## What the task requires
Wherever the word "check" shows up in the data, report the line it sits in.

## Records to use
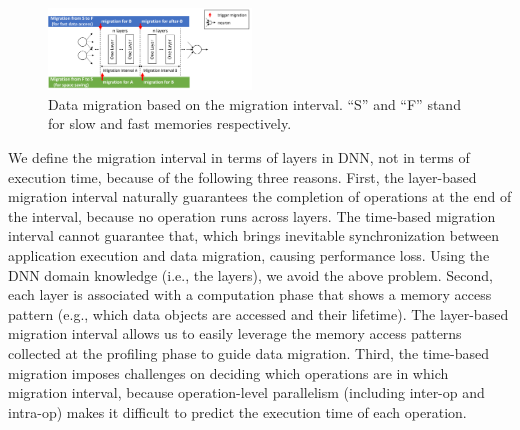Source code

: \begin{figure}
\centering
\includegraphics[width=0.48\textwidth]{figures/migration_interval.pdf}
\vspace{-20pt}
\caption{
\textcolor{check}{
Data migration based on the migration interval.  
\textcolor{check}{``S'' and ``F'' stand for slow and fast memories respectively.}}
}
	\centering
	\vspace{-15pt}
	\label{fig:migration_interval} 
\end{figure}

We define the migration interval in terms of layers in DNN, not in terms of execution time, because of the following three reasons. First, the layer-based migration interval naturally guarantees the completion of operations at the end of the interval, because no operation runs across layers. 
The time-based migration interval cannot guarantee that, which brings inevitable synchronization between application execution and data migration, causing performance loss. Using the DNN domain knowledge (i.e., the layers), we avoid the above problem. Second, each layer is associated with a computation phase that shows a memory access pattern \textcolor{check}{(e.g., which data objects are  accessed and their lifetime)}. 
The layer-based migration interval allows us to easily leverage the memory access patterns collected at the profiling phase to guide data migration. Third, the time-based migration imposes challenges on deciding which operations are in which migration interval, because  \textcolor{check}{operation-level parallelism  (including inter-op and intra-op)} \textcolor{check}{makes it difficult to predict the execution time of each operation}.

## Finished exercise
\textcolor{check}{
\textcolor{check}{``S'' and ``F'' stand for slow and fast memories respectively.}}
The time-based migration interval cannot guarantee that, which brings inevitable synchronization between application execution and data migration, causing performance loss. Using the DNN domain knowledge (i.e., the layers), we avoid the above problem. Second, each layer is associated with a computation phase that shows a memory access pattern \textcolor{check}{(e.g., which data objects are  accessed and their lifetime)}. 
The layer-based migration interval allows us to easily leverage the memory access patterns collected at the profiling phase to guide data migration. Third, the time-based migration imposes challenges on deciding which operations are in which migration interval, because  \textcolor{check}{operation-level parallelism  (including inter-op and intra-op)} \textcolor{check}{makes it difficult to predict the execution time of each operation}.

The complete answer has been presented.